Startup reconciliation and job enrichment are best-effort:

  • GitHub: Requires gh CLI installed and authenticated
  • GitLab: Requires glab CLI installed and authenticated
  • Gitea: Requires --gitea-url configured

If the CLI/API is unavailable, the plugin logs a warning and continues — live webhook notifications still work.

Development Setup

Most users should install via npx ci-channel (see Quick Start). This section is for contributors and people who want to run ci-channel from source.

git clone https://github.com/cluesmith/ci-channel.git
cd ci-channel
npm install
npm test             # Run all tests (173 tests across 12 files)
npm run build        # Build to dist/
npx tsx server.ts    # Run from source

To register a source build in a project's .mcp.json:

claude mcp add-json --scope project ci '{"command":"npx","args":["tsx","server.ts"],"cwd":"/absolute/path/to/ci-channel"}'

Project Structure

server.ts                  # MCP server entry point — HTTP, smee, bootstrap, reconciliation
lib/
  forge.ts                 # Forge interface definition
  forges/
    github.ts              # GitHub Actions forge implementation
    gitlab.ts              # GitLab CI forge implementation
    gitea.ts               # Gitea Actions forge implementation
  config.ts                # Configuration loader (CLI args + env vars + .env file)
  bootstrap.ts             # First-run auto-provisioning (secret, smee, notification)
  handler.ts               # Webhook handler pipeline (validate → dedup → filter → notify)
  webhook.ts               # WebhookEvent type, deduplication, filtering
  notify.ts                # Notification formatting and sanitization
  reconcile.ts             # Startup reconciliation orchestration
tests/
  forges/
    gitlab.test.ts         # GitLab forge unit tests
    gitea.test.ts          # Gitea forge unit tests
  webhook.test.ts          # GitHub forge + shared webhook tests
  notify.test.ts           # Sanitization, formatting
  config.test.ts           # Config loading, CLI args, precedence
  bootstrap.test.ts        # Auto-provisioning with injected deps
  reconcile.test.ts        # Reconciliation, job enrichment
  integration.test.ts      # GitHub HTTP pipeline end-to-end
  integration-gitlab.test.ts  # GitLab HTTP pipeline end-to-end
  integration-gitea.test.ts   # Gitea HTTP pipeline end-to-end
  stdio-lifecycle.test.ts  # MCP stdio stability regression test
  fixtures/                # Sample webhook payloads per forge

Contributing

This is a Codev project and follows the Codev methodology for AI-assisted development. The preferred way to contribute is via PRs generated with Codev — three documents in addition to the code changes.
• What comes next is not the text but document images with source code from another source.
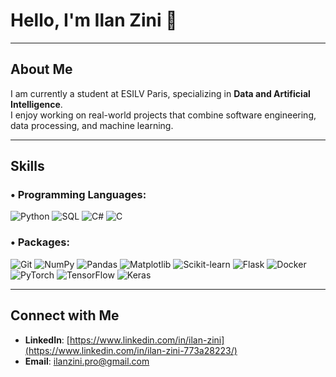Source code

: # Hello, I'm Ilan Zini 👋

---

## About Me

I am currently a student at ESILV Paris, specializing in **Data and Artificial Intelligence**.  
I enjoy working on real-world projects that combine software engineering, data processing, and machine learning.

---

## Skills

### • Programming Languages:
![Python](https://img.shields.io/badge/Python-3670A0?logo=python&logoColor=white)
![SQL](https://img.shields.io/badge/SQL-4479A1?logo=postgresql&logoColor=white)
![C#](https://img.shields.io/badge/C%23-239120?logo=c-sharp&logoColor=white)
![C](https://img.shields.io/badge/C-00599C?logo=c&logoColor=white)

### • Packages:
![Git](https://img.shields.io/badge/Git-F05032?logo=git&logoColor=white)
![NumPy](https://img.shields.io/badge/NumPy-013243?logo=numpy&logoColor=white)
![Pandas](https://img.shields.io/badge/Pandas-150458?logo=pandas&logoColor=white)
![Matplotlib](https://img.shields.io/badge/Matplotlib-11557C?logo=matplotlib&logoColor=white)
![Scikit-learn](https://img.shields.io/badge/Scikit--learn-F7931E?logo=scikit-learn&logoColor=white)
![Flask](https://img.shields.io/badge/Flask-000000?logo=flask&logoColor=white)
![Docker](https://img.shields.io/badge/Docker-2496ED?logo=docker&logoColor=white)
![PyTorch](https://img.shields.io/badge/PyTorch-EE4C2C?logo=pytorch&logoColor=white)
![TensorFlow](https://img.shields.io/badge/TensorFlow-FF6F00?logo=tensorflow&logoColor=white)
![Keras](https://img.shields.io/badge/Keras-D00000?logo=keras&logoColor=white)

---

## Connect with Me

- **LinkedIn**: [https://www.linkedin.com/in/ilan-zini](https://www.linkedin.com/in/ilan-zini-773a28223/)  
- **Email**: ilanzini.pro@gmail.com
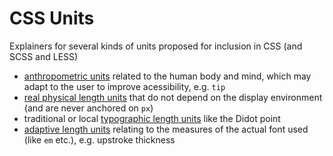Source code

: CSS Units
=========

Explainers for several kinds of units proposed for inclusion in CSS (and SCSS and LESS)

- [anthropometric units](explainers/human.md) related to the human body and mind, which may adapt to the user to improve acessibility, e.g. `tip`
- [real physical length units](explainer/physical.md) that do not depend on the display environment (and are never anchored on `px`)
- traditional or local [typographic length units](explainer/traditional.md) like the Didot point
- [adaptive length units](explainer/font.md) relating to the measures of the actual font used (like `em`  etc.), e.g. upstroke thickness
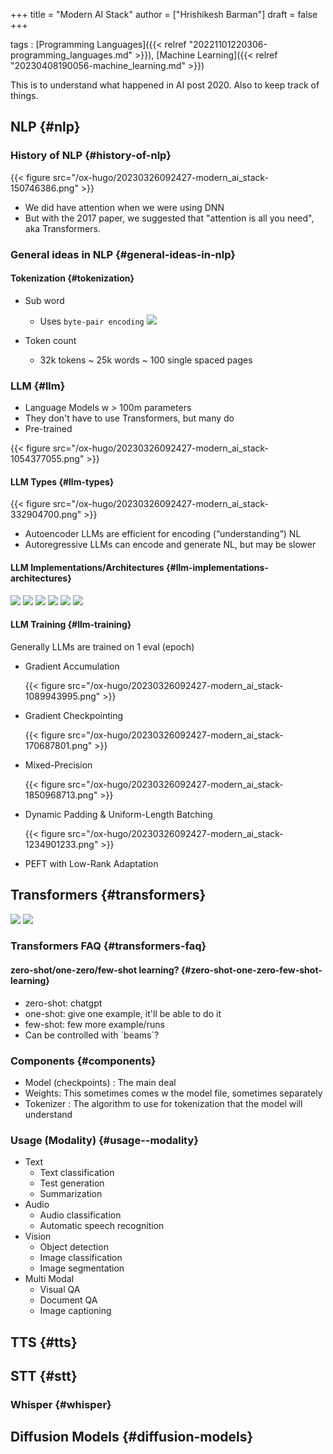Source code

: +++
title = "Modern AI Stack"
author = ["Hrishikesh Barman"]
draft = false
+++

tags
: [Programming Languages]({{< relref "20221101220306-programming_languages.md" >}}), [Machine Learning]({{< relref "20230408190056-machine_learning.md" >}})

This is to understand what happened in AI post 2020. Also to keep track of things.


## NLP {#nlp}


### History of NLP {#history-of-nlp}

{{< figure src="/ox-hugo/20230326092427-modern_ai_stack-150746386.png" >}}

-   We did have attention when we were using DNN
-   But with the 2017 paper, we suggested that "attention is all you need", aka Transformers.


### General ideas in NLP {#general-ideas-in-nlp}


#### Tokenization {#tokenization}

<!--list-separator-->

-  Sub word

    -   Uses `byte-pair encoding`
        ![](/ox-hugo/20230326092427-modern_ai_stack-1623535554.png)

<!--list-separator-->

-  Token count

    -   32k tokens ~ 25k words ~ 100 single spaced pages


### LLM {#llm}

-   Language Models w &gt; 100m parameters
-   They don't have to use Transformers, but many do
-   Pre-trained

{{< figure src="/ox-hugo/20230326092427-modern_ai_stack-1054377055.png" >}}


#### LLM Types {#llm-types}

{{< figure src="/ox-hugo/20230326092427-modern_ai_stack-332904700.png" >}}

-   Autoencoder LLMs are efficient for encoding (“understanding”) NL
-   Autoregressive LLMs can encode and generate NL, but may be slower


#### LLM Implementations/Architectures {#llm-implementations-architectures}

![](/ox-hugo/20230326092427-modern_ai_stack-788841550.png)
![](/ox-hugo/20230326092427-modern_ai_stack-763526078.png)
![](/ox-hugo/20230326092427-modern_ai_stack-2012364792.png)
![](/ox-hugo/20230326092427-modern_ai_stack-950276543.png)
![](/ox-hugo/20230326092427-modern_ai_stack-1807072495.png)
![](/ox-hugo/20230326092427-modern_ai_stack-1144765404.png)


#### LLM Training {#llm-training}

Generally LLMs are trained on 1 eval (epoch)

<!--list-separator-->

-  Gradient Accumulation

    {{< figure src="/ox-hugo/20230326092427-modern_ai_stack-1089943995.png" >}}

<!--list-separator-->

-  Gradient Checkpointing

    {{< figure src="/ox-hugo/20230326092427-modern_ai_stack-170687801.png" >}}

<!--list-separator-->

-  Mixed-Precision

    {{< figure src="/ox-hugo/20230326092427-modern_ai_stack-1850968713.png" >}}

<!--list-separator-->

-  Dynamic Padding &amp; Uniform-Length Batching

    {{< figure src="/ox-hugo/20230326092427-modern_ai_stack-1234901233.png" >}}

<!--list-separator-->

-  PEFT with Low-Rank Adaptation


## Transformers {#transformers}

![](/ox-hugo/20230326092427-modern_ai_stack-1255652474.png)
![](/ox-hugo/20230326092427-modern_ai_stack-2069610963.png)


### Transformers FAQ {#transformers-faq}


#### zero-shot/one-zero/few-shot learning? {#zero-shot-one-zero-few-shot-learning}

-   zero-shot: chatgpt
-   one-shot: give one example, it'll be able to do it
-   few-shot: few more example/runs
-   Can be controlled with \`beams\`?


### Components {#components}

-   Model (checkpoints) : The main deal
-   Weights: This sometimes comes w the model file, sometimes separately
-   Tokenizer : The algorithm to use for tokenization that the model will understand


### Usage (Modality) {#usage--modality}

-   Text
    -   Text classification
    -   Test generation
    -   Summarization
-   Audio
    -   Audio classification
    -   Automatic speech recognition
-   Vision
    -   Object detection
    -   Image classification
    -   Image segmentation
-   Multi Modal
    -   Visual QA
    -   Document QA
    -   Image captioning


## TTS {#tts}


## STT {#stt}


### Whisper {#whisper}


## Diffusion Models {#diffusion-models}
Each feature follows the three-document model:

  • Specification (codev/specs/) — What to build and why
  • Plan (codev/plans/) — How to build it, in testable phases
  • Review (codev/reviews/) — What was learned, deviations from plan

PRs that include Codev artifacts (spec, plan, review) are significantly easier to review and integrate.

The project's architectural knowledge lives in:

  • Architecture — System design, data flow, security model, component reference
  • Lessons Learned — Accumulated insights from reviews and production use

See CLAUDE.md for Claude Code-specific instructions and AGENTS.md for cross-tool AI agent compatibility (Cursor, GitHub Copilot, etc.).

License

MIT License. See LICENSE for details.